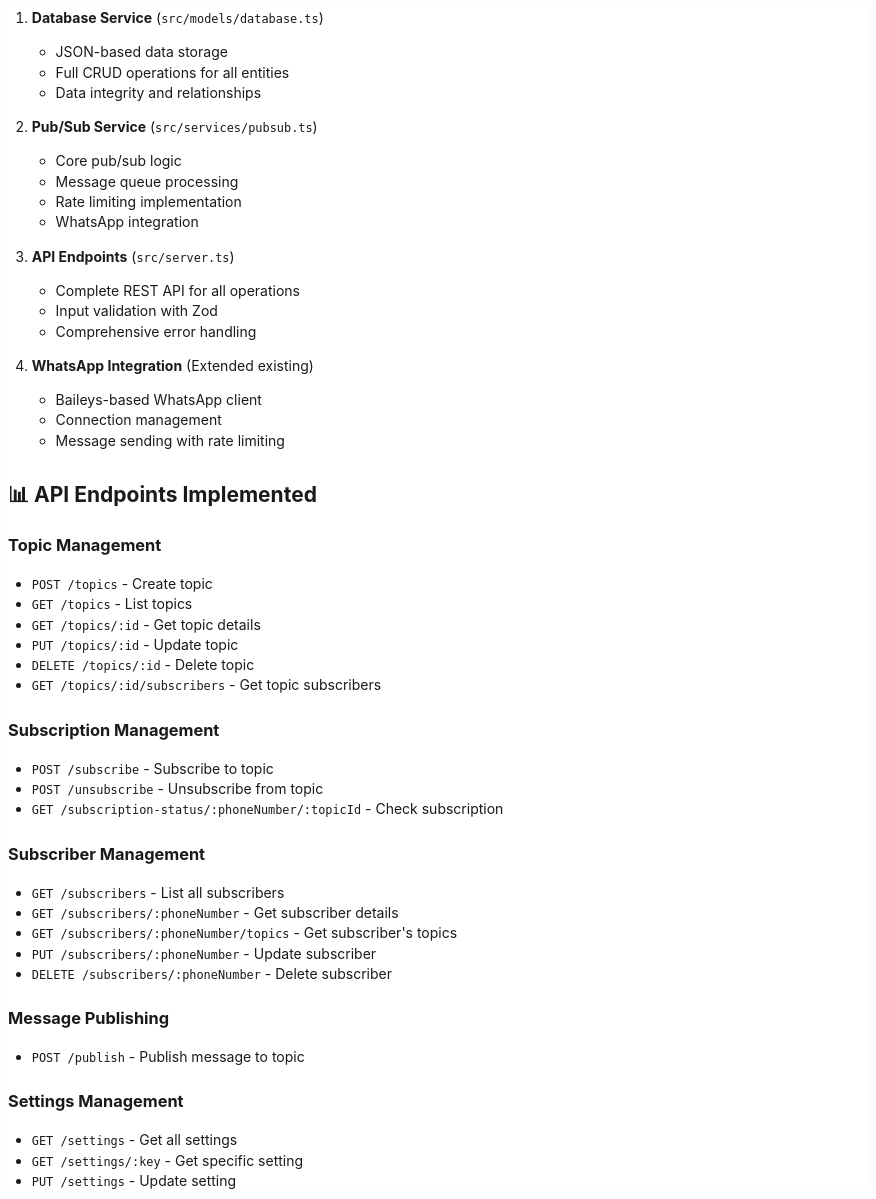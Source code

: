 1. **Database Service** (`src/models/database.ts`)
   - JSON-based data storage
   - Full CRUD operations for all entities
   - Data integrity and relationships

2. **Pub/Sub Service** (`src/services/pubsub.ts`)
   - Core pub/sub logic
   - Message queue processing
   - Rate limiting implementation
   - WhatsApp integration

3. **API Endpoints** (`src/server.ts`)
   - Complete REST API for all operations
   - Input validation with Zod
   - Comprehensive error handling

4. **WhatsApp Integration** (Extended existing)
   - Baileys-based WhatsApp client
   - Connection management
   - Message sending with rate limiting

## 📊 API Endpoints Implemented

### Topic Management
- `POST /topics` - Create topic
- `GET /topics` - List topics
- `GET /topics/:id` - Get topic details
- `PUT /topics/:id` - Update topic
- `DELETE /topics/:id` - Delete topic
- `GET /topics/:id/subscribers` - Get topic subscribers

### Subscription Management
- `POST /subscribe` - Subscribe to topic
- `POST /unsubscribe` - Unsubscribe from topic
- `GET /subscription-status/:phoneNumber/:topicId` - Check subscription

### Subscriber Management
- `GET /subscribers` - List all subscribers
- `GET /subscribers/:phoneNumber` - Get subscriber details
- `GET /subscribers/:phoneNumber/topics` - Get subscriber's topics
- `PUT /subscribers/:phoneNumber` - Update subscriber
- `DELETE /subscribers/:phoneNumber` - Delete subscriber

### Message Publishing
- `POST /publish` - Publish message to topic

### Settings Management
- `GET /settings` - Get all settings
- `GET /settings/:key` - Get specific setting
- `PUT /settings` - Update setting
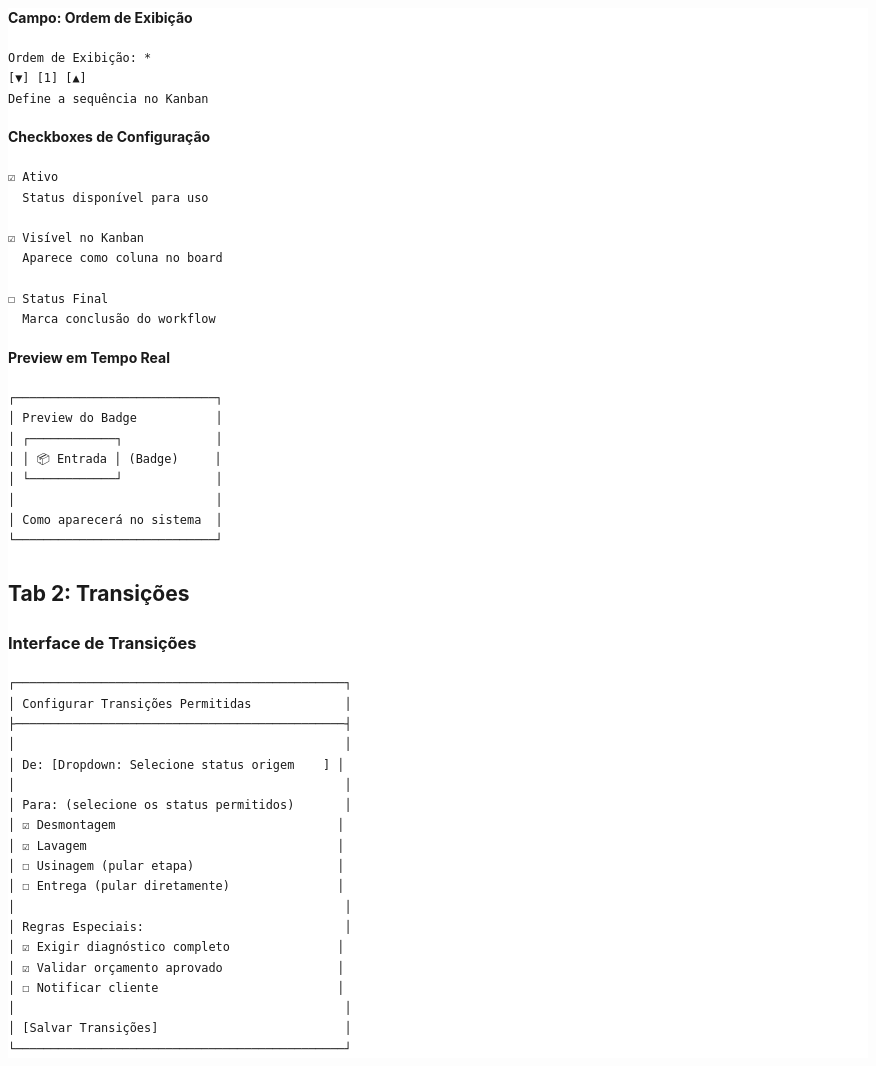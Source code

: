 #### Campo: Ordem de Exibição
```
Ordem de Exibição: *
[▼] [1] [▲]
Define a sequência no Kanban
```

#### Checkboxes de Configuração
```
☑ Ativo
  Status disponível para uso

☑ Visível no Kanban
  Aparece como coluna no board

☐ Status Final
  Marca conclusão do workflow
```

#### Preview em Tempo Real
```
┌────────────────────────────┐
│ Preview do Badge           │
│ ┌────────────┐             │
│ │ 📦 Entrada │ (Badge)     │
│ └────────────┘             │
│                            │
│ Como aparecerá no sistema  │
└────────────────────────────┘
```

## Tab 2: Transições

### Interface de Transições

```
┌──────────────────────────────────────────────┐
│ Configurar Transições Permitidas             │
├──────────────────────────────────────────────┤
│                                              │
│ De: [Dropdown: Selecione status origem    ] │
│                                              │
│ Para: (selecione os status permitidos)       │
│ ☑ Desmontagem                               │
│ ☑ Lavagem                                   │
│ ☐ Usinagem (pular etapa)                    │
│ ☐ Entrega (pular diretamente)               │
│                                              │
│ Regras Especiais:                            │
│ ☑ Exigir diagnóstico completo               │
│ ☑ Validar orçamento aprovado                │
│ ☐ Notificar cliente                         │
│                                              │
│ [Salvar Transições]                          │
└──────────────────────────────────────────────┘
```
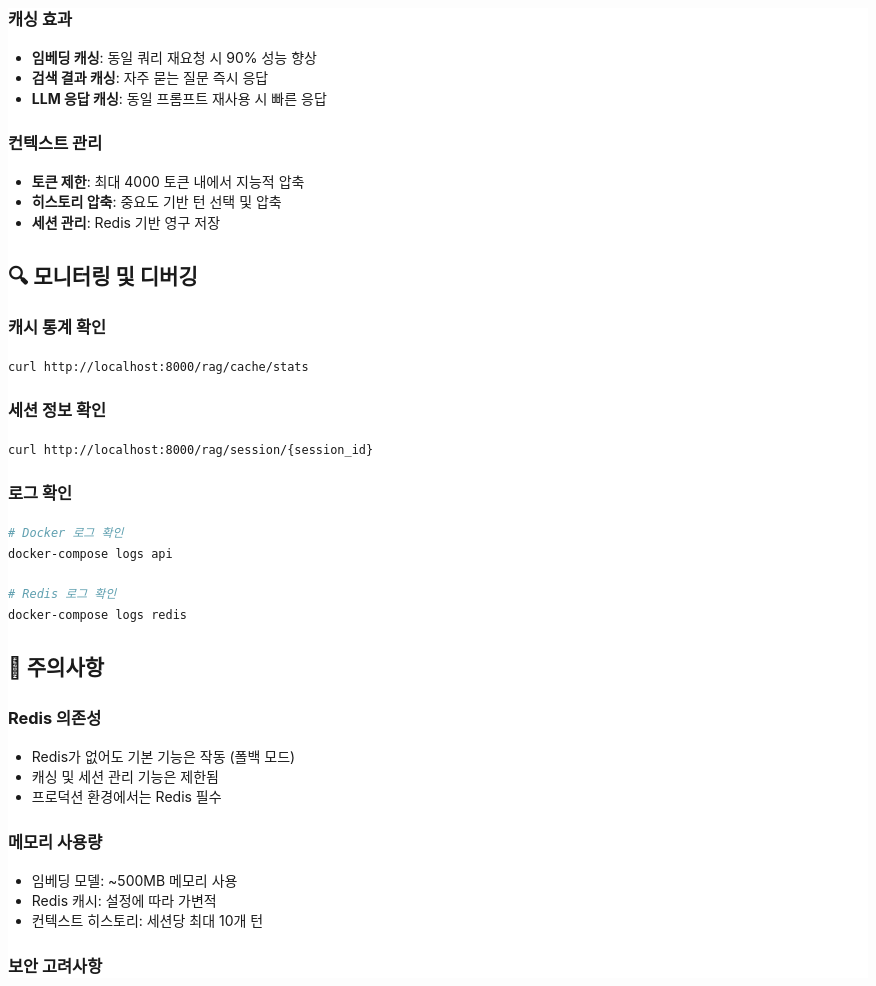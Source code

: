 ### 캐싱 효과

- **임베딩 캐싱**: 동일 쿼리 재요청 시 90% 성능 향상
- **검색 결과 캐싱**: 자주 묻는 질문 즉시 응답
- **LLM 응답 캐싱**: 동일 프롬프트 재사용 시 빠른 응답

### 컨텍스트 관리

- **토큰 제한**: 최대 4000 토큰 내에서 지능적 압축
- **히스토리 압축**: 중요도 기반 턴 선택 및 압축
- **세션 관리**: Redis 기반 영구 저장

## 🔍 모니터링 및 디버깅

### 캐시 통계 확인

```bash
curl http://localhost:8000/rag/cache/stats
```

### 세션 정보 확인

```bash
curl http://localhost:8000/rag/session/{session_id}
```

### 로그 확인

```bash
# Docker 로그 확인
docker-compose logs api

# Redis 로그 확인
docker-compose logs redis
```

## 🚨 주의사항

### Redis 의존성

- Redis가 없어도 기본 기능은 작동 (폴백 모드)
- 캐싱 및 세션 관리 기능은 제한됨
- 프로덕션 환경에서는 Redis 필수

### 메모리 사용량

- 임베딩 모델: ~500MB 메모리 사용
- Redis 캐시: 설정에 따라 가변적
- 컨텍스트 히스토리: 세션당 최대 10개 턴

### 보안 고려사항
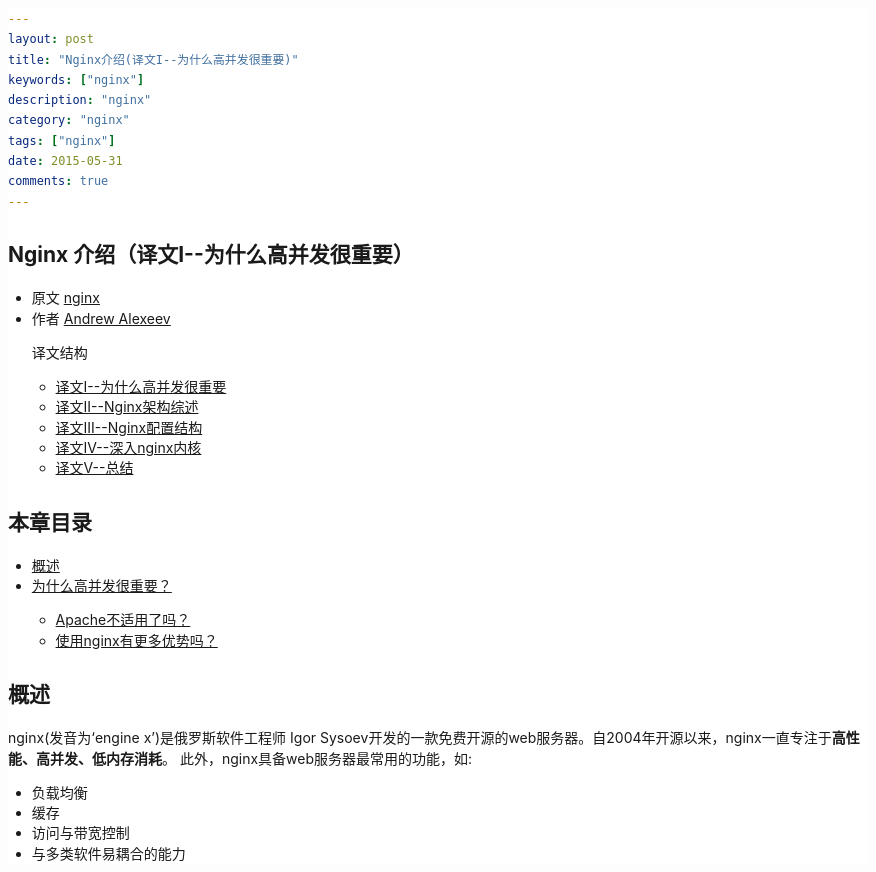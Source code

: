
 ```yaml
---
layout: post
title: "Nginx介绍(译文I--为什么高并发很重要)"
keywords: ["nginx"]
description: "nginx"
category: "nginx"
tags: ["nginx"]
date: 2015-05-31
comments: true
---
```



## Nginx 介绍（译文I--为什么高并发很重要）
* 原文 [nginx](http://www.aosabook.org/en/nginx.html)
* 作者 [Andrew Alexeev](http://www.aosabook.org/en/intro2.html#alexeev-andrew)

<ul>
译文结构
<ul>
<li><a href="/nginx/nginx-introduction-I.html">译文I--为什么高并发很重要</a></li>
<li><a href="/nginx/nginx-introduction-II.html">译文II--Nginx架构综述</a></li>
<li><a href="/nginx/nginx-introduction-III.html">译文III--Nginx配置结构</a></li>
<li><a href="/nginx/nginx-introduction-IV.html">译文IV--深入nginx内核</a></li>
<li><a href="/nginx/nginx-introduction-V.html">译文V--总结</a></li>
</ul>
</li>
</ul>


## 本章目录

<ul>
<li><a href="#概述">概述</a></li>
<li><a href="#为什么高并发很重要？">为什么高并发很重要？</a></li>
<ul>
<li><a href="#apache不适用了吗？">Apache不适用了吗？</a></li>
<li><a href="#使用nginx有更多优势吗？">使用nginx有更多优势吗？</a></li>
</ul>
</li>
</ul>



## 概述

nginx(发音为‘engine x’)是俄罗斯软件工程师 Igor Sysoev开发的一款免费开源的web服务器。自2004年开源以来，nginx一直专注于**高性能、高并发、低内存消耗**。 
此外，nginx具备web服务器最常用的功能，如:

* 负载均衡
* 缓存
* 访问与带宽控制
* 与多类软件易耦合的能力
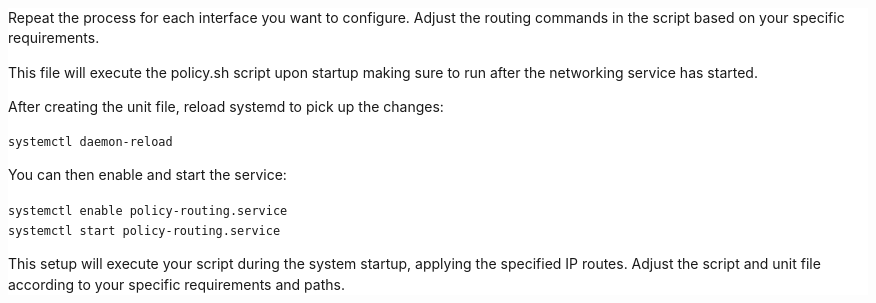 Repeat the process for each interface you want to configure. Adjust the routing
commands in the script based on your specific requirements.

This file will execute the policy.sh script upon startup making sure to run after
the networking service has started.

After creating the unit file, reload systemd to pick up the changes:

```bash
systemctl daemon-reload
```

You can then enable and start the service:

```bash
systemctl enable policy-routing.service
systemctl start policy-routing.service
```

This setup will execute your script during the system startup, applying the
specified IP routes. Adjust the script and unit file according to your specific
requirements and paths.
===============
Problem — Copy the full listing above exactly, apart from the pictures.

Exercise solution —
Source code

: 1. **Database Service** (`src/models/database.ts`)
   - JSON-based data storage
   - Full CRUD operations for all entities
   - Data integrity and relationships

2. **Pub/Sub Service** (`src/services/pubsub.ts`)
   - Core pub/sub logic
   - Message queue processing
   - Rate limiting implementation
   - WhatsApp integration

3. **API Endpoints** (`src/server.ts`)
   - Complete REST API for all operations
   - Input validation with Zod
   - Comprehensive error handling

4. **WhatsApp Integration** (Extended existing)
   - Baileys-based WhatsApp client
   - Connection management
   - Message sending with rate limiting

## 📊 API Endpoints Implemented

### Topic Management
- `POST /topics` - Create topic
- `GET /topics` - List topics
- `GET /topics/:id` - Get topic details
- `PUT /topics/:id` - Update topic
- `DELETE /topics/:id` - Delete topic
- `GET /topics/:id/subscribers` - Get topic subscribers

### Subscription Management
- `POST /subscribe` - Subscribe to topic
- `POST /unsubscribe` - Unsubscribe from topic
- `GET /subscription-status/:phoneNumber/:topicId` - Check subscription

### Subscriber Management
- `GET /subscribers` - List all subscribers
- `GET /subscribers/:phoneNumber` - Get subscriber details
- `GET /subscribers/:phoneNumber/topics` - Get subscriber's topics
- `PUT /subscribers/:phoneNumber` - Update subscriber
- `DELETE /subscribers/:phoneNumber` - Delete subscriber

### Message Publishing
- `POST /publish` - Publish message to topic

### Settings Management
- `GET /settings` - Get all settings
- `GET /settings/:key` - Get specific setting
- `PUT /settings` - Update setting
Source code

: #### Campo: Ordem de Exibição
```
Ordem de Exibição: *
[▼] [1] [▲]
Define a sequência no Kanban
```

#### Checkboxes de Configuração
```
☑ Ativo
  Status disponível para uso

☑ Visível no Kanban
  Aparece como coluna no board

☐ Status Final
  Marca conclusão do workflow
```

#### Preview em Tempo Real
```
┌────────────────────────────┐
│ Preview do Badge           │
│ ┌────────────┐             │
│ │ 📦 Entrada │ (Badge)     │
│ └────────────┘             │
│                            │
│ Como aparecerá no sistema  │
└────────────────────────────┘
```

## Tab 2: Transições

### Interface de Transições

```
┌──────────────────────────────────────────────┐
│ Configurar Transições Permitidas             │
├──────────────────────────────────────────────┤
│                                              │
│ De: [Dropdown: Selecione status origem    ] │
│                                              │
│ Para: (selecione os status permitidos)       │
│ ☑ Desmontagem                               │
│ ☑ Lavagem                                   │
│ ☐ Usinagem (pular etapa)                    │
│ ☐ Entrega (pular diretamente)               │
│                                              │
│ Regras Especiais:                            │
│ ☑ Exigir diagnóstico completo               │
│ ☑ Validar orçamento aprovado                │
│ ☐ Notificar cliente                         │
│                                              │
│ [Salvar Transições]                          │
└──────────────────────────────────────────────┘
```
Source code

: ### 캐싱 효과

- **임베딩 캐싱**: 동일 쿼리 재요청 시 90% 성능 향상
- **검색 결과 캐싱**: 자주 묻는 질문 즉시 응답
- **LLM 응답 캐싱**: 동일 프롬프트 재사용 시 빠른 응답

### 컨텍스트 관리

- **토큰 제한**: 최대 4000 토큰 내에서 지능적 압축
- **히스토리 압축**: 중요도 기반 턴 선택 및 압축
- **세션 관리**: Redis 기반 영구 저장

## 🔍 모니터링 및 디버깅

### 캐시 통계 확인

```bash
curl http://localhost:8000/rag/cache/stats
```

### 세션 정보 확인

```bash
curl http://localhost:8000/rag/session/{session_id}
```

### 로그 확인

```bash
# Docker 로그 확인
docker-compose logs api

# Redis 로그 확인
docker-compose logs redis
```

## 🚨 주의사항

### Redis 의존성

- Redis가 없어도 기본 기능은 작동 (폴백 모드)
- 캐싱 및 세션 관리 기능은 제한됨
- 프로덕션 환경에서는 Redis 필수

### 메모리 사용량

- 임베딩 모델: ~500MB 메모리 사용
- Redis 캐시: 설정에 따라 가변적
- 컨텍스트 히스토리: 세션당 최대 10개 턴

### 보안 고려사항
Source code

:
 ```yaml
---
layout: post
title: "Nginx介绍(译文I--为什么高并发很重要)"
keywords: ["nginx"]
description: "nginx"
category: "nginx"
tags: ["nginx"]
date: 2015-05-31
comments: true
---
```



## Nginx 介绍（译文I--为什么高并发很重要）
* 原文 [nginx](http://www.aosabook.org/en/nginx.html)
* 作者 [Andrew Alexeev](http://www.aosabook.org/en/intro2.html#alexeev-andrew)

<ul>
译文结构
<ul>
<li><a href="/nginx/nginx-introduction-I.html">译文I--为什么高并发很重要</a></li>
<li><a href="/nginx/nginx-introduction-II.html">译文II--Nginx架构综述</a></li>
<li><a href="/nginx/nginx-introduction-III.html">译文III--Nginx配置结构</a></li>
<li><a href="/nginx/nginx-introduction-IV.html">译文IV--深入nginx内核</a></li>
<li><a href="/nginx/nginx-introduction-V.html">译文V--总结</a></li>
</ul>
</li>
</ul>


## 本章目录

<ul>
<li><a href="#概述">概述</a></li>
<li><a href="#为什么高并发很重要？">为什么高并发很重要？</a></li>
<ul>
<li><a href="#apache不适用了吗？">Apache不适用了吗？</a></li>
<li><a href="#使用nginx有更多优势吗？">使用nginx有更多优势吗？</a></li>
</ul>
</li>
</ul>



## 概述

nginx(发音为‘engine x’)是俄罗斯软件工程师 Igor Sysoev开发的一款免费开源的web服务器。自2004年开源以来，nginx一直专注于**高性能、高并发、低内存消耗**。 
此外，nginx具备web服务器最常用的功能，如:

* 负载均衡
* 缓存
* 访问与带宽控制
* 与多类软件易耦合的能力
 Repeat the process for each interface you want to configure. Adjust the routing
commands in the script based on your specific requirements.

This file will execute the policy.sh script upon startup making sure to run after
the networking service has started.

After creating the unit file, reload systemd to pick up the changes:

```bash
systemctl daemon-reload
```

You can then enable and start the service:

```bash
systemctl enable policy-routing.service
systemctl start policy-routing.service
```

This setup will execute your script during the system startup, applying the
specified IP routes. Adjust the script and unit file according to your specific
requirements and paths.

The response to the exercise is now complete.